This morning’s report from the Bureau of Economic Analysis surprised on the upside with a growth of 0.7 percent from Q2 and 2.82 percent annualized. GDP in Q3 2013 was 1.65 percent higher than in Q3 2012. This data is the first estimate for the third quarter; revisions have often been substantial recently.
The following is an extract from this morning’s BEA report.
“Real gross domestic product — the output of goods and services produced by labor and property located in the United States — increased at an annual rate of 2.8 percent in the third quarter of 2013 (that is, from the second quarter to the third quarter), according to the “advance” estimate released by the Bureau of Economic Analysis. In the second quarter, real GDP increased 2.5 percent.

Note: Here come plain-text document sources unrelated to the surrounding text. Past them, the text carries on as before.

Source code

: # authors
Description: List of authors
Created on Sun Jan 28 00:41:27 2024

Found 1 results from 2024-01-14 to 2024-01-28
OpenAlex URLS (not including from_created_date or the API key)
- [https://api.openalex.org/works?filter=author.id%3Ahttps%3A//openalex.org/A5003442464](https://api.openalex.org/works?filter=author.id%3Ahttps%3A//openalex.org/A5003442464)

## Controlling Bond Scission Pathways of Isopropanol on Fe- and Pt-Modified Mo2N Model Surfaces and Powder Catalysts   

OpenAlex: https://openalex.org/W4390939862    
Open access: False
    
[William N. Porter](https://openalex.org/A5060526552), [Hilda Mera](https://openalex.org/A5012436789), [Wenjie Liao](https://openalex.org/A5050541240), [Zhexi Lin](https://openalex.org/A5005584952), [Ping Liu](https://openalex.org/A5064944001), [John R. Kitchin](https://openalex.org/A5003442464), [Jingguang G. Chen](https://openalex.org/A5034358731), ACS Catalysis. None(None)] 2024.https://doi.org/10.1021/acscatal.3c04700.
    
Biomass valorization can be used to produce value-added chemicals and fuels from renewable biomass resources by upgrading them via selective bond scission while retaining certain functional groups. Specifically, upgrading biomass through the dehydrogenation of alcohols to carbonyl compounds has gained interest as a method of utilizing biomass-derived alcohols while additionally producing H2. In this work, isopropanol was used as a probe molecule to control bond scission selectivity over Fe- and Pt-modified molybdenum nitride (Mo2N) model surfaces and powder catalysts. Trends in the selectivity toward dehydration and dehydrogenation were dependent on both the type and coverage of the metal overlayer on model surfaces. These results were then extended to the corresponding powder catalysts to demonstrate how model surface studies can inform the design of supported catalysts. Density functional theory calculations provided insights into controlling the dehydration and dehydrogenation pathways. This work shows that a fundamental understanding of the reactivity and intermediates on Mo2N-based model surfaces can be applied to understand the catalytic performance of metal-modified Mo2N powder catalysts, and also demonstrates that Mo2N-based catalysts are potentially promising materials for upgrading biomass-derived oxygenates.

The Bureau emphasized that the third-quarter advance estimate released today is based on source data that are incomplete or subject to further revision by the source agency. The “second” estimate for the third quarter, based on more complete data, will be released on December 5, 2013.
The increase in real GDP in the third quarter primarily reflected positive contributions from personal consumption expenditures (PCE), private inventory investment, exports, residential fixed investment, nonresidential fixed investment, and state and local government spending that were partly offset by a negative contribution from federal government spending. Imports, which are a subtraction in the calculation of GDP, increased.
The acceleration in real GDP growth in the third quarter primarily reflected a deceleration in imports and accelerations in private inventory investment and in state and local government spending that were partly offset by decelerations in exports, in nonresidential fixed investment, and in PCE.”
Figure 1 shows the SMU graphical analysis of contributors to GDP quarterly since Q1 2007. Compared to Q2 the major changes were that the contribution of fixed non residential investment declined from 0.56 percent to 0.2 percent. Personal consumption fell from a contribution of 1.24 percent to 1.04 percent. On the upside the contribution of inventories grew from 0.41 percent to 0.83 percent. It seems counter intuitive that rising inventories causes the calculated value of GDP to increase but that is how it is done. The contribution of fixed residential investment has been in the range 0.35 percent to 0.5 percent for the last five quarters suggesting a healthy housing market. Another way of looking at this is that comparing Q on Q, residential investment has been reported to have double digit growth for the last five quarters. This seems to totally contradict the data on housing starts.
Figure 2 shows the growth of GDP quarterly since Q1 1990 with the IMF forecast through Q4 2018. The 1st estimate of Q3 GDP growth beat the IMF expectation which was 1.9 percent.
Moody’s forward looking conclusion published by Economy.com today is as follows; “The federal shutdown and political brinkmanship around the Treasury debt ceiling hurt the economy, but in the fourth quarter, not the third. The hit to fourth quarter real GDP is estimated at $20 billion, equal to half a percentage point of growth. Instead of picking up pace as previously expected, U.S. growth will remain stuck near a lackluster 2%. Lawmakers’ agreement to extend funding for the government and suspend the debt limit into early next year forestalled worse economic damage for now, but as long as lawmakers stay deadlocked over the direction of the federal budget, the economic recovery will not gain momentum. Consumers and businesses will remain on edge, holding back spending, investment and hiring. Although global investors continue to view the U.S. as the safest place to put their money, their confidence is being shaken.
Despite this, the economic recovery is four years old and counting, and the private economy has made enormous strides in correcting the problems that triggered the Great Recession. Business balance sheets are about as strong as they have ever been, the banking system is well-capitalized, and households have significantly reduced their debt loads. The private economy is on the verge of stronger growth, more jobs and lower unemployment. Homebuilding is set to accelerate as rapidly rising prices demonstrate that demand is rising faster than supply. More homebuilding means more jobs and income. Every new single-family home supports more than four jobs in construction, manufacturing, transportation, financial services, retail, and a range of other services in the year the home is put up. Each multifamily unit supports slightly more than one job.”
SMU conclusion, this is an OK report, particularly considering the continued strong performance of durable goods which have grown in the range 5.8 percent to 10.5 percent in the last five quarters confirming the separate report on durable goods orders put out by the Department of Commerce.